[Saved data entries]
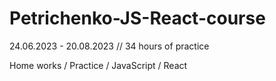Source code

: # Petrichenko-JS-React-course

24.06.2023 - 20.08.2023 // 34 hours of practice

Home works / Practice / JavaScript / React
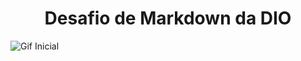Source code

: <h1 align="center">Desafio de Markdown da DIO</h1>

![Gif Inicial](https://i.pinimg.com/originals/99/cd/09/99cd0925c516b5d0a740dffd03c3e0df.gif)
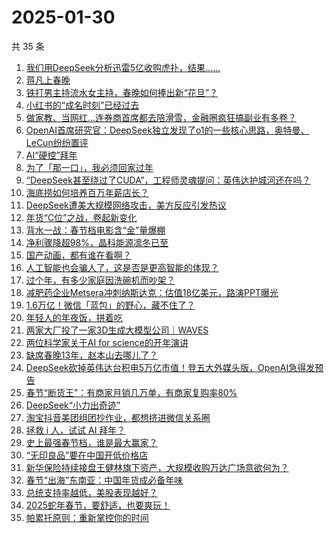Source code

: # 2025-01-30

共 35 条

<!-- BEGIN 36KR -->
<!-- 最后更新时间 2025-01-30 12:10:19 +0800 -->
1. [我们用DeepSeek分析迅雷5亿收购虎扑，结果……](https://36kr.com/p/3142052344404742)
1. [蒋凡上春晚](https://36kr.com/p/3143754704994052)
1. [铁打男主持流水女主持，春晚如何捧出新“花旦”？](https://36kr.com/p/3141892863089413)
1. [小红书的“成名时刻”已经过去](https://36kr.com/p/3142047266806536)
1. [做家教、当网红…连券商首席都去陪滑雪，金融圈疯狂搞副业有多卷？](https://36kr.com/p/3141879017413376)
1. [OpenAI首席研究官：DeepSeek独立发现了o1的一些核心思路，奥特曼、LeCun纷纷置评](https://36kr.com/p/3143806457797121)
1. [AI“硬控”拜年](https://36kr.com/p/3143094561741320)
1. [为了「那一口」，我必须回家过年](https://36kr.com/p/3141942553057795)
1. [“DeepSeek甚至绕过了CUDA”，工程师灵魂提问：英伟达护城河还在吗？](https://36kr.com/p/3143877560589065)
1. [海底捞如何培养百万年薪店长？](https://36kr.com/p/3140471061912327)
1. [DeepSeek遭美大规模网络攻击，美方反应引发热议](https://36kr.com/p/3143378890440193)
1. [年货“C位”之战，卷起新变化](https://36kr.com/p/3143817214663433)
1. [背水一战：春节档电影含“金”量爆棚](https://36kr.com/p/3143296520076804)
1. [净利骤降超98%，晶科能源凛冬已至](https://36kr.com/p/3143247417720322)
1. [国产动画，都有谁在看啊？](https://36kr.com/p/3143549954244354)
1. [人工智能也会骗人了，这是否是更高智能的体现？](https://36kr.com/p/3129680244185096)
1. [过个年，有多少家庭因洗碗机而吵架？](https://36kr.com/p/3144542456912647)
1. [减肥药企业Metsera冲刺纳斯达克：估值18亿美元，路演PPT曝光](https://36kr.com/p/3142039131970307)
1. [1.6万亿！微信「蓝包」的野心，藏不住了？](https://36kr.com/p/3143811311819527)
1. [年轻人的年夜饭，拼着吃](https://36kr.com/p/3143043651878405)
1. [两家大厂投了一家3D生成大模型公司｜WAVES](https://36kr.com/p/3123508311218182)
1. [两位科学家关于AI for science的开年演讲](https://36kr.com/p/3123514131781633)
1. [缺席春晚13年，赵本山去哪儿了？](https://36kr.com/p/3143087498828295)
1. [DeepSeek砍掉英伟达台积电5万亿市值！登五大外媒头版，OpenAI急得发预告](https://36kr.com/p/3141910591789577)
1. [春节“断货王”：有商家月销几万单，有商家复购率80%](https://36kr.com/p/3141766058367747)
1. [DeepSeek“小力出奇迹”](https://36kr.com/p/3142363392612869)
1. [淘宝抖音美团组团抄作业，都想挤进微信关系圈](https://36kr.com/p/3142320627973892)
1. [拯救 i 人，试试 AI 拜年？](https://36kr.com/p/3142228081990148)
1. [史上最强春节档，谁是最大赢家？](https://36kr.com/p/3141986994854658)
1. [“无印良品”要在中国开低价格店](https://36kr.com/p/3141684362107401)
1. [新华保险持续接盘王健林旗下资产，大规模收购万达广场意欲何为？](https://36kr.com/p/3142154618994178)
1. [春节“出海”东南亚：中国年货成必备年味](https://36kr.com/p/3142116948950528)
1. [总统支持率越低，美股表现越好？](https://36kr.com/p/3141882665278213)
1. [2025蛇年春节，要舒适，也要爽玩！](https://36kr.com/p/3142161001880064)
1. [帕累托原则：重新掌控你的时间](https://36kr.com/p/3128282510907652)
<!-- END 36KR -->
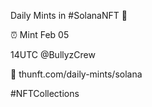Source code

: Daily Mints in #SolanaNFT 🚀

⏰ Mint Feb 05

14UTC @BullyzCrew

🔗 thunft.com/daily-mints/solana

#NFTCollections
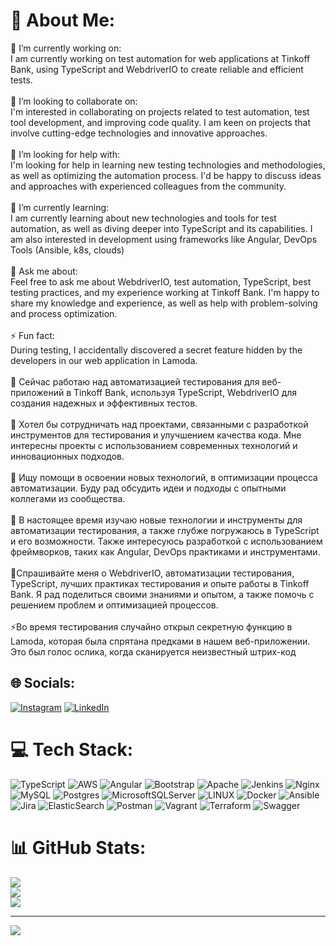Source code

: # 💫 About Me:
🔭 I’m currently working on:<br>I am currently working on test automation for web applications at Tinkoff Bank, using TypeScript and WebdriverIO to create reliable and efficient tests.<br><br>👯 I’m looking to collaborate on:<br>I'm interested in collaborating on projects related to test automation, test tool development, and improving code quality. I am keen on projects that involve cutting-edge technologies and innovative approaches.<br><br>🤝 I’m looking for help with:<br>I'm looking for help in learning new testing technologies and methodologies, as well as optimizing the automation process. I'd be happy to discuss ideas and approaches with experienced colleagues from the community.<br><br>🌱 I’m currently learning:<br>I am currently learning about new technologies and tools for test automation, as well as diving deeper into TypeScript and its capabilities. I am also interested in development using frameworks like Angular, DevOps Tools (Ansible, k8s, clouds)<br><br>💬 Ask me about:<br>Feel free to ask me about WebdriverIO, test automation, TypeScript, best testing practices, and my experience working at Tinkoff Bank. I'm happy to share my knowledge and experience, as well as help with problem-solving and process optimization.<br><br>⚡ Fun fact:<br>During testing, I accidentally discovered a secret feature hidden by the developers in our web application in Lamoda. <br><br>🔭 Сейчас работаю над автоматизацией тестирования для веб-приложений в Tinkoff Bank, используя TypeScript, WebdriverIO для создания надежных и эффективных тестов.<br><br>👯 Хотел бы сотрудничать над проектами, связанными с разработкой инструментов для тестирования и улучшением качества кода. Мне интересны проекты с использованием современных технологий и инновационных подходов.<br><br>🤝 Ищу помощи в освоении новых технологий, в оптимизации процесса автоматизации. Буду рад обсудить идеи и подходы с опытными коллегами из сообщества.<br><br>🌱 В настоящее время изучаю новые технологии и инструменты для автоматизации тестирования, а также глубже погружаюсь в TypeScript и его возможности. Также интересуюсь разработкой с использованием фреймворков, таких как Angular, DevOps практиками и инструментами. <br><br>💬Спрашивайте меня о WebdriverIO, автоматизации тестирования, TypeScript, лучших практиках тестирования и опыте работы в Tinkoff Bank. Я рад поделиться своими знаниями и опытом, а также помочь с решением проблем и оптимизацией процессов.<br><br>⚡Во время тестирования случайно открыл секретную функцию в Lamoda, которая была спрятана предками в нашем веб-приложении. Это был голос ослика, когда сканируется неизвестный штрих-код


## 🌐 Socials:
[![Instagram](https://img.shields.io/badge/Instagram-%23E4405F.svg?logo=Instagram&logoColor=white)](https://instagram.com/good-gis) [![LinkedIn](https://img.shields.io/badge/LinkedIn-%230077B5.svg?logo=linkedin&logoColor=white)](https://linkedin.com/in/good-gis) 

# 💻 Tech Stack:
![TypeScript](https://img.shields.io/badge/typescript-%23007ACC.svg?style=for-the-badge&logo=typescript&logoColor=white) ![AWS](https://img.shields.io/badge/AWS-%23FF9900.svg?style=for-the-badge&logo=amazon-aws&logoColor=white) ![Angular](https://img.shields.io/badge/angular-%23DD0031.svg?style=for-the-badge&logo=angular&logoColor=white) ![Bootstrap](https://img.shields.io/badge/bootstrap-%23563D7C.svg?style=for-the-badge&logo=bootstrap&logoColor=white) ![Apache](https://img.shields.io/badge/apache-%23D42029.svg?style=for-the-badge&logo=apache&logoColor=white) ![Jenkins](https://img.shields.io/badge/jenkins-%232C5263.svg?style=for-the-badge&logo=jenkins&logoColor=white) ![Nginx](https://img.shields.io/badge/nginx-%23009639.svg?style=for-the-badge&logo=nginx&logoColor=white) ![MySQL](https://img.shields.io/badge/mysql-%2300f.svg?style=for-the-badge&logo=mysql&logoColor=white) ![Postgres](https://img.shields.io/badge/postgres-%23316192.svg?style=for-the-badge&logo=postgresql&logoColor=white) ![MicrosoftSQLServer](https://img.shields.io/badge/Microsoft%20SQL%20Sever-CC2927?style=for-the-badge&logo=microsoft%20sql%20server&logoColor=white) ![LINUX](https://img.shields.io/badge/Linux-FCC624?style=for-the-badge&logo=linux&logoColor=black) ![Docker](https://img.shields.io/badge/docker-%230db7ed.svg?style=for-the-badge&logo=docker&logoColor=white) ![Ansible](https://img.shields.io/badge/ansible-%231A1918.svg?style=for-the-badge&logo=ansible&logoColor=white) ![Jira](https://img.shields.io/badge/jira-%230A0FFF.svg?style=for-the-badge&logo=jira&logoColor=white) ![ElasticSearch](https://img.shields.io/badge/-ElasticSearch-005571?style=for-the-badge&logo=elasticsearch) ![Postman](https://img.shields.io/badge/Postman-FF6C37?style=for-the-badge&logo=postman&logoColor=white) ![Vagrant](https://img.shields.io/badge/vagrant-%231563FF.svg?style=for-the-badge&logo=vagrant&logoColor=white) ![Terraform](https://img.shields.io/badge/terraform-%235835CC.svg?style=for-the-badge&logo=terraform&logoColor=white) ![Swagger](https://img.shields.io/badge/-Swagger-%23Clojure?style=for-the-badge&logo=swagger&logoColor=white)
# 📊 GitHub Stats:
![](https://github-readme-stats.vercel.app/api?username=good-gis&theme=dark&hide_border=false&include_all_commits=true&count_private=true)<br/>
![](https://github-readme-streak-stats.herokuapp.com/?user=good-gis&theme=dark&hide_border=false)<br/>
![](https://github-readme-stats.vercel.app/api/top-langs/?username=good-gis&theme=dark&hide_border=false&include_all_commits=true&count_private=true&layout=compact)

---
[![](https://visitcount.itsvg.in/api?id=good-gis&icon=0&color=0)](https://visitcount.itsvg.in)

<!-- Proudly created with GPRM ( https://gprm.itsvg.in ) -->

**TASK DESCRIPTION:**
What you give back must be exactly the lines from the opening line of the entries through the line holding "Markdown da DIO</h1>", with no pictures.

**SOLUTION TO THIS PROBLEM:**
Source code

: # Petrichenko-JS-React-course

24.06.2023 - 20.08.2023 // 34 hours of practice

Home works / Practice / JavaScript / React
Source code

: <h1 align="center">Desafio de Markdown da DIO</h1>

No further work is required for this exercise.